- _PROBLEM DETAILS_
Provide an exact reproduction of every entry.

- _MATERIAL FOR THIS EXERCISE_
************

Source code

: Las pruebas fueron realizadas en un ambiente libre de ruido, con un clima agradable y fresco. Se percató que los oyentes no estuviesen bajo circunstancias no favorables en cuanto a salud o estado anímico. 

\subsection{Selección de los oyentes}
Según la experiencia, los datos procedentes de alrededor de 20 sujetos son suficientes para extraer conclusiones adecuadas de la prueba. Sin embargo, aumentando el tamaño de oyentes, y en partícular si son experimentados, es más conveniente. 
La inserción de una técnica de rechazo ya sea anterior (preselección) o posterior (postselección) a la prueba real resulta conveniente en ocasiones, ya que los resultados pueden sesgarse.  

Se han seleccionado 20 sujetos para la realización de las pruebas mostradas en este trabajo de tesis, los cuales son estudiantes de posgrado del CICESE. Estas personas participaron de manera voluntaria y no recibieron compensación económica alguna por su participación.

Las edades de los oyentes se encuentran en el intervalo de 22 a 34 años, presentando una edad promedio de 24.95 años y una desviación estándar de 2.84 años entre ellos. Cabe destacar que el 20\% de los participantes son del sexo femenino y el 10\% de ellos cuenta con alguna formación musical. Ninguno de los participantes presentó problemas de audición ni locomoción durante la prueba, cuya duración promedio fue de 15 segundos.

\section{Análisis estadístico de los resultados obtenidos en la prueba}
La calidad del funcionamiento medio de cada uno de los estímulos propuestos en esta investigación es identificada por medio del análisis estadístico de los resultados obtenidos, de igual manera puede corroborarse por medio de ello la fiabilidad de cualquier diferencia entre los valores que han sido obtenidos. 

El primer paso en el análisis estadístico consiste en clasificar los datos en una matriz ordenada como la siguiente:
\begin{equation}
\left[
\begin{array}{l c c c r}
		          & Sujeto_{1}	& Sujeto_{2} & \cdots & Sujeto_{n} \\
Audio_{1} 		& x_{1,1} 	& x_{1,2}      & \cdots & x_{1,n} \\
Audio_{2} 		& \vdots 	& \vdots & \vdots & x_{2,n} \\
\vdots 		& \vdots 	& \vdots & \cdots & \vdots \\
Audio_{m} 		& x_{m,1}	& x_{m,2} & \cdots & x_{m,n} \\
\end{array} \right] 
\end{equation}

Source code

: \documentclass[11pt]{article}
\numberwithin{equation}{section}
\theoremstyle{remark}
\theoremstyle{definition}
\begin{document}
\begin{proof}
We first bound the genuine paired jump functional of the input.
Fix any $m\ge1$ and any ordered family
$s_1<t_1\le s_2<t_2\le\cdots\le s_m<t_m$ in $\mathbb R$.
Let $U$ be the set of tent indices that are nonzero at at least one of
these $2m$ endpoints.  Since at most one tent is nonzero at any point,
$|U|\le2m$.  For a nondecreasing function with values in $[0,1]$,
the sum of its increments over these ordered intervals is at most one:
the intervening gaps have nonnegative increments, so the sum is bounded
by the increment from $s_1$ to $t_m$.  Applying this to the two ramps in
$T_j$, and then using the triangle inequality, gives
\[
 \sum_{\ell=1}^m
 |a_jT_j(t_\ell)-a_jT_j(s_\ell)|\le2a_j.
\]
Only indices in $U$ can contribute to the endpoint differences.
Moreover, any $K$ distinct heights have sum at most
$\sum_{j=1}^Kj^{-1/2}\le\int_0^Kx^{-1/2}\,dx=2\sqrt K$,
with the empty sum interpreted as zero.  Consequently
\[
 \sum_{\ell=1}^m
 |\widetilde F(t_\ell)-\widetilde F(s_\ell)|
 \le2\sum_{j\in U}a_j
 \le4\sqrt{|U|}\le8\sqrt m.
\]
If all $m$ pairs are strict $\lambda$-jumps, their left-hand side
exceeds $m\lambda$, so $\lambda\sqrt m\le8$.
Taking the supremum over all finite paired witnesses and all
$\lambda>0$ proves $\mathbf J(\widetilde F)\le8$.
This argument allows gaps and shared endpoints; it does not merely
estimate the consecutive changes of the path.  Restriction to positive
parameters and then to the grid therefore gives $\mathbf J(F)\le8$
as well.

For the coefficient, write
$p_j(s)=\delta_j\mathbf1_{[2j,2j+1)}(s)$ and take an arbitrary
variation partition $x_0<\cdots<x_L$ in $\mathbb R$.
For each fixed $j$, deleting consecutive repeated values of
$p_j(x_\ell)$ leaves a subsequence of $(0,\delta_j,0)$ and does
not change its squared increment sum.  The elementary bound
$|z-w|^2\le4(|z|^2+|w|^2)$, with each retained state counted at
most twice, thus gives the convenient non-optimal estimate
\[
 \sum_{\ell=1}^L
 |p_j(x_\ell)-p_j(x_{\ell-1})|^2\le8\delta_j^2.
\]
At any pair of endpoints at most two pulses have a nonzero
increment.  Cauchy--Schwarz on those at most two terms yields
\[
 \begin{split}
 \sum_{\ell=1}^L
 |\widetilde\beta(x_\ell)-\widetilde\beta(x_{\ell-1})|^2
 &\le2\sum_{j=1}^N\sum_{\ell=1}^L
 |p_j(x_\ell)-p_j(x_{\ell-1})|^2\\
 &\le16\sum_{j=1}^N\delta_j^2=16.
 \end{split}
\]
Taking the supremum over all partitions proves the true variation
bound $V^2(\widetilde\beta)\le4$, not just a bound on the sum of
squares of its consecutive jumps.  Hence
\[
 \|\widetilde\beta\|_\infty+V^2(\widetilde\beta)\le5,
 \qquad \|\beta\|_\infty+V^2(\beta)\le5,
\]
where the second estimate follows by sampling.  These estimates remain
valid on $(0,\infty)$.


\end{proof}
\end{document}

************

- _TASK SOLUTION_
Source code

: Las pruebas fueron realizadas en un ambiente libre de ruido, con un clima agradable y fresco. Se percató que los oyentes no estuviesen bajo circunstancias no favorables en cuanto a salud o estado anímico. 

\subsection{Selección de los oyentes}
Según la experiencia, los datos procedentes de alrededor de 20 sujetos son suficientes para extraer conclusiones adecuadas de la prueba. Sin embargo, aumentando el tamaño de oyentes, y en partícular si son experimentados, es más conveniente. 
La inserción de una técnica de rechazo ya sea anterior (preselección) o posterior (postselección) a la prueba real resulta conveniente en ocasiones, ya que los resultados pueden sesgarse.  

Se han seleccionado 20 sujetos para la realización de las pruebas mostradas en este trabajo de tesis, los cuales son estudiantes de posgrado del CICESE. Estas personas participaron de manera voluntaria y no recibieron compensación económica alguna por su participación.

Las edades de los oyentes se encuentran en el intervalo de 22 a 34 años, presentando una edad promedio de 24.95 años y una desviación estándar de 2.84 años entre ellos. Cabe destacar que el 20\% de los participantes son del sexo femenino y el 10\% de ellos cuenta con alguna formación musical. Ninguno de los participantes presentó problemas de audición ni locomoción durante la prueba, cuya duración promedio fue de 15 segundos.

\section{Análisis estadístico de los resultados obtenidos en la prueba}
La calidad del funcionamiento medio de cada uno de los estímulos propuestos en esta investigación es identificada por medio del análisis estadístico de los resultados obtenidos, de igual manera puede corroborarse por medio de ello la fiabilidad de cualquier diferencia entre los valores que han sido obtenidos. 

El primer paso en el análisis estadístico consiste en clasificar los datos en una matriz ordenada como la siguiente:
\begin{equation}
\left[
\begin{array}{l c c c r}
		          & Sujeto_{1}	& Sujeto_{2} & \cdots & Sujeto_{n} \\
Audio_{1} 		& x_{1,1} 	& x_{1,2}      & \cdots & x_{1,n} \\
Audio_{2} 		& \vdots 	& \vdots & \vdots & x_{2,n} \\
\vdots 		& \vdots 	& \vdots & \cdots & \vdots \\
Audio_{m} 		& x_{m,1}	& x_{m,2} & \cdots & x_{m,n} \\
\end{array} \right] 
\end{equation}

Source code

: \documentclass[11pt]{article}
\numberwithin{equation}{section}
\theoremstyle{remark}
\theoremstyle{definition}
\begin{document}
\begin{proof}
We first bound the genuine paired jump functional of the input.
Fix any $m\ge1$ and any ordered family
$s_1<t_1\le s_2<t_2\le\cdots\le s_m<t_m$ in $\mathbb R$.
Let $U$ be the set of tent indices that are nonzero at at least one of
these $2m$ endpoints.  Since at most one tent is nonzero at any point,
$|U|\le2m$.  For a nondecreasing function with values in $[0,1]$,
the sum of its increments over these ordered intervals is at most one:
the intervening gaps have nonnegative increments, so the sum is bounded
by the increment from $s_1$ to $t_m$.  Applying this to the two ramps in
$T_j$, and then using the triangle inequality, gives
\[
 \sum_{\ell=1}^m
 |a_jT_j(t_\ell)-a_jT_j(s_\ell)|\le2a_j.
\]
Only indices in $U$ can contribute to the endpoint differences.
Moreover, any $K$ distinct heights have sum at most
$\sum_{j=1}^Kj^{-1/2}\le\int_0^Kx^{-1/2}\,dx=2\sqrt K$,
with the empty sum interpreted as zero.  Consequently
\[
 \sum_{\ell=1}^m
 |\widetilde F(t_\ell)-\widetilde F(s_\ell)|
 \le2\sum_{j\in U}a_j
 \le4\sqrt{|U|}\le8\sqrt m.
\]
If all $m$ pairs are strict $\lambda$-jumps, their left-hand side
exceeds $m\lambda$, so $\lambda\sqrt m\le8$.
Taking the supremum over all finite paired witnesses and all
$\lambda>0$ proves $\mathbf J(\widetilde F)\le8$.
This argument allows gaps and shared endpoints; it does not merely
estimate the consecutive changes of the path.  Restriction to positive
parameters and then to the grid therefore gives $\mathbf J(F)\le8$
as well.

For the coefficient, write
$p_j(s)=\delta_j\mathbf1_{[2j,2j+1)}(s)$ and take an arbitrary
variation partition $x_0<\cdots<x_L$ in $\mathbb R$.
For each fixed $j$, deleting consecutive repeated values of
$p_j(x_\ell)$ leaves a subsequence of $(0,\delta_j,0)$ and does
not change its squared increment sum.  The elementary bound
$|z-w|^2\le4(|z|^2+|w|^2)$, with each retained state counted at
most twice, thus gives the convenient non-optimal estimate
\[
 \sum_{\ell=1}^L
 |p_j(x_\ell)-p_j(x_{\ell-1})|^2\le8\delta_j^2.
\]
At any pair of endpoints at most two pulses have a nonzero
increment.  Cauchy--Schwarz on those at most two terms yields
\[
 \begin{split}
 \sum_{\ell=1}^L
 |\widetilde\beta(x_\ell)-\widetilde\beta(x_{\ell-1})|^2
 &\le2\sum_{j=1}^N\sum_{\ell=1}^L
 |p_j(x_\ell)-p_j(x_{\ell-1})|^2\\
 &\le16\sum_{j=1}^N\delta_j^2=16.
 \end{split}
\]
Taking the supremum over all partitions proves the true variation
bound $V^2(\widetilde\beta)\le4$, not just a bound on the sum of
squares of its consecutive jumps.  Hence
\[
 \|\widetilde\beta\|_\infty+V^2(\widetilde\beta)\le5,
 \qquad \|\beta\|_\infty+V^2(\beta)\le5,
\]
where the second estimate follows by sampling.  These estimates remain
valid on $(0,\infty)$.


\end{proof}
\end{document}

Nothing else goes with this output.